Assignment:
Reprint all records below exactly. No images.

Records to use:
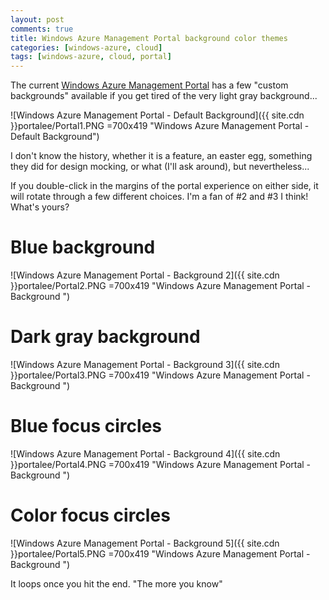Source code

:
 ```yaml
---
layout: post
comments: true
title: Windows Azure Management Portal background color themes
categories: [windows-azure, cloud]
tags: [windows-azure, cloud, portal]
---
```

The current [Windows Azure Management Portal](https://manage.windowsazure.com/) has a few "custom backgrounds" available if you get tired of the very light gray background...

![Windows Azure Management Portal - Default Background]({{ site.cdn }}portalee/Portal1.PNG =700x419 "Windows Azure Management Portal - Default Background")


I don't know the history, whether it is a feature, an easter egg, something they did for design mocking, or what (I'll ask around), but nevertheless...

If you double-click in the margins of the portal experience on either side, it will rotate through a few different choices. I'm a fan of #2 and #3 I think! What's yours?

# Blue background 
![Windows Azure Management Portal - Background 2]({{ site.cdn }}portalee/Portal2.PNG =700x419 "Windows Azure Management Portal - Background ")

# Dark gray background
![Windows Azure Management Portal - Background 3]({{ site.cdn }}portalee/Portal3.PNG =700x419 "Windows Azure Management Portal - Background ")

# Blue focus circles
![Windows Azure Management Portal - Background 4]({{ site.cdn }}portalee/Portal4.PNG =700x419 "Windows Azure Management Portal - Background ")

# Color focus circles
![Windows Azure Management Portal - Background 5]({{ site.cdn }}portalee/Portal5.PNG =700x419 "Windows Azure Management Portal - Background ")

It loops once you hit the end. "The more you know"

Output below:
Source code

:
 ```yaml
---
layout: post
comments: true
title: Windows Azure Management Portal background color themes
categories: [windows-azure, cloud]
tags: [windows-azure, cloud, portal]
---
```

The current [Windows Azure Management Portal](https://manage.windowsazure.com/) has a few "custom backgrounds" available if you get tired of the very light gray background...

![Windows Azure Management Portal - Default Background]({{ site.cdn }}portalee/Portal1.PNG =700x419 "Windows Azure Management Portal - Default Background")


I don't know the history, whether it is a feature, an easter egg, something they did for design mocking, or what (I'll ask around), but nevertheless...

If you double-click in the margins of the portal experience on either side, it will rotate through a few different choices. I'm a fan of #2 and #3 I think! What's yours?

# Blue background 
![Windows Azure Management Portal - Background 2]({{ site.cdn }}portalee/Portal2.PNG =700x419 "Windows Azure Management Portal - Background ")

# Dark gray background
![Windows Azure Management Portal - Background 3]({{ site.cdn }}portalee/Portal3.PNG =700x419 "Windows Azure Management Portal - Background ")

# Blue focus circles
![Windows Azure Management Portal - Background 4]({{ site.cdn }}portalee/Portal4.PNG =700x419 "Windows Azure Management Portal - Background ")

# Color focus circles
![Windows Azure Management Portal - Background 5]({{ site.cdn }}portalee/Portal5.PNG =700x419 "Windows Azure Management Portal - Background ")

It loops once you hit the end. "The more you know"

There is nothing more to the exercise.